*** LISTED RECORDS

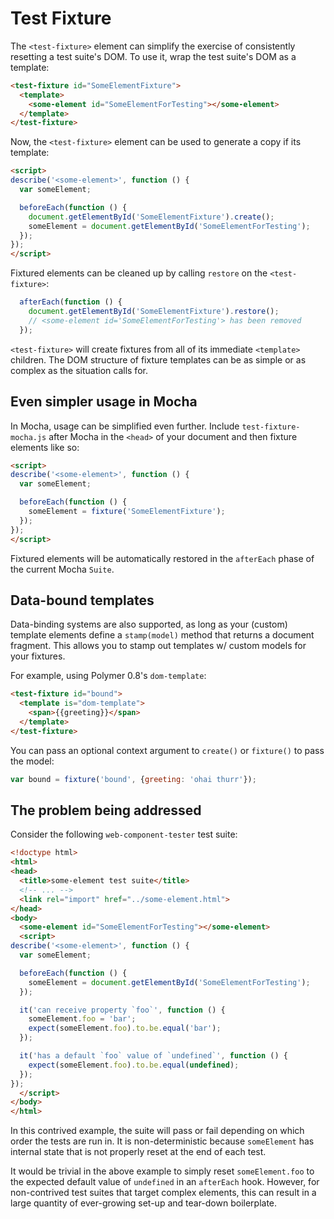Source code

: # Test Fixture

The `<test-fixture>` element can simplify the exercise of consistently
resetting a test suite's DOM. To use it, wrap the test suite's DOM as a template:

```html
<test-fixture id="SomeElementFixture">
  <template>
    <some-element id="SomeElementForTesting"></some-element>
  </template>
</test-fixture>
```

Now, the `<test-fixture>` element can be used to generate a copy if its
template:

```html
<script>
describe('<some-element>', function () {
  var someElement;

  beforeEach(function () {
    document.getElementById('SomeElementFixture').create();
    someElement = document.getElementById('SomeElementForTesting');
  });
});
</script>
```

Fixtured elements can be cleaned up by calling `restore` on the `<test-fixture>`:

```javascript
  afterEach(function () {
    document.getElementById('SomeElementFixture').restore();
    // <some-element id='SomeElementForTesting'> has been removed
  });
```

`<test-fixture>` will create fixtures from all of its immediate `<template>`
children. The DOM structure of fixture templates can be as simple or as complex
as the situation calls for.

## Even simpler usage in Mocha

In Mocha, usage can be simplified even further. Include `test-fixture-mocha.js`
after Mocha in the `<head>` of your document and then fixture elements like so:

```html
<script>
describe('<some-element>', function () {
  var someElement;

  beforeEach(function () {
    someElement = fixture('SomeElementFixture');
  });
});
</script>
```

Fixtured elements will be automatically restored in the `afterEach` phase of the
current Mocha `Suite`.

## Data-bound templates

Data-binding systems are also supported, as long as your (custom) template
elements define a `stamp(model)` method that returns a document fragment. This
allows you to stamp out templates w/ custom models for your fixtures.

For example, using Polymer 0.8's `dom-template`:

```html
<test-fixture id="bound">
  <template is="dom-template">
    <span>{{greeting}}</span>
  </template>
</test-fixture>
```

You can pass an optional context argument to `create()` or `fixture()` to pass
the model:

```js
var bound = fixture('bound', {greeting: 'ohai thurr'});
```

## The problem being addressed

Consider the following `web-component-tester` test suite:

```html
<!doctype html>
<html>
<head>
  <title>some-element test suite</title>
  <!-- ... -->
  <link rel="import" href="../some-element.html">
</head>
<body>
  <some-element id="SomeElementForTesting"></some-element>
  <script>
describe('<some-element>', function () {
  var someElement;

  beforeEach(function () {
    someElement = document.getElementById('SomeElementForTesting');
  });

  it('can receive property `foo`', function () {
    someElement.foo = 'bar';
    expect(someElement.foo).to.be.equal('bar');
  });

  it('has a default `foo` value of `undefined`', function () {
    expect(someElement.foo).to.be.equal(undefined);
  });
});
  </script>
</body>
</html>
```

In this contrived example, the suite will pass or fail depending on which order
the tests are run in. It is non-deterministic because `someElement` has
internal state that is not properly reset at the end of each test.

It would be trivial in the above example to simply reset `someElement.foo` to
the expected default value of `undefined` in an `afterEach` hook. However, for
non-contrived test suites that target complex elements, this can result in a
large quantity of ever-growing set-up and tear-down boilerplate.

******
*** LISTED RECORDS

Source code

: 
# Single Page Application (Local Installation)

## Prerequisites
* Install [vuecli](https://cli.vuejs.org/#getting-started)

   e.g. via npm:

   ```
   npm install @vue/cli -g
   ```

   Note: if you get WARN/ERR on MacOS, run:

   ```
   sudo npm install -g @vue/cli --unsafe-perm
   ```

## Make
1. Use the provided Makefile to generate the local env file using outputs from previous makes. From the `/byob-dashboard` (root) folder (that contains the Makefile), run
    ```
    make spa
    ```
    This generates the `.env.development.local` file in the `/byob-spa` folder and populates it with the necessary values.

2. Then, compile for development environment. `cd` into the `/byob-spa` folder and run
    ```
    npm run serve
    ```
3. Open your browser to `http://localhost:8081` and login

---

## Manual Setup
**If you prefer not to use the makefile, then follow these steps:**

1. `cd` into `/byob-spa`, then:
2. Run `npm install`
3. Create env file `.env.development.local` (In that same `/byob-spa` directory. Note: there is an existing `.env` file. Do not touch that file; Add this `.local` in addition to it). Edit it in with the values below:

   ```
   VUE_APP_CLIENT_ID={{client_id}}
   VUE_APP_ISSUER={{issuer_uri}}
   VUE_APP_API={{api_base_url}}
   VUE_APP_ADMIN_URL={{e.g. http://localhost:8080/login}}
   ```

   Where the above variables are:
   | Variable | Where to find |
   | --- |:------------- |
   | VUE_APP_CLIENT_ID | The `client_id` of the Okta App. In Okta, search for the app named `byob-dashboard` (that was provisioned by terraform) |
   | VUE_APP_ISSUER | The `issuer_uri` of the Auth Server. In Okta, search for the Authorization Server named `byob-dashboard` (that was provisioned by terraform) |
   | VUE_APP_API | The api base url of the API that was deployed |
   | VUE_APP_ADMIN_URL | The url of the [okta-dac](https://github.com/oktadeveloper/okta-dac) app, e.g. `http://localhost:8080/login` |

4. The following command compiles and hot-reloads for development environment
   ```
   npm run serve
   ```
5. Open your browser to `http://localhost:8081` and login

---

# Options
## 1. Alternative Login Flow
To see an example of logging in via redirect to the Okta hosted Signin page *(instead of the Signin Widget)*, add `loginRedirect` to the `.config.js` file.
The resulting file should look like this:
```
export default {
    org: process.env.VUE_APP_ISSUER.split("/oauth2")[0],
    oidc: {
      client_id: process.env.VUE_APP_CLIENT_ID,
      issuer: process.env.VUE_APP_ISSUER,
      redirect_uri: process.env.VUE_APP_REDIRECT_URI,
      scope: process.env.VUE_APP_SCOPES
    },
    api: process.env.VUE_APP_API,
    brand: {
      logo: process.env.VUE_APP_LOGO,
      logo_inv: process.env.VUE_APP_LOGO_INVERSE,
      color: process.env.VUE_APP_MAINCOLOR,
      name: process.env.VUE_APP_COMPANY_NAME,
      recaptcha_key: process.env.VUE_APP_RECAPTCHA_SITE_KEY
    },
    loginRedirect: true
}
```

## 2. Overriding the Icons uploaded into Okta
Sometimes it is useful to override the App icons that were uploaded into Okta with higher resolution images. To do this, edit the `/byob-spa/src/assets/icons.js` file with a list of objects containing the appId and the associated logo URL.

******

● **EXERCISE AIM**:
Only a number is wanted here: the count of lines in the material above that contain "into".

● **REPLY**:
4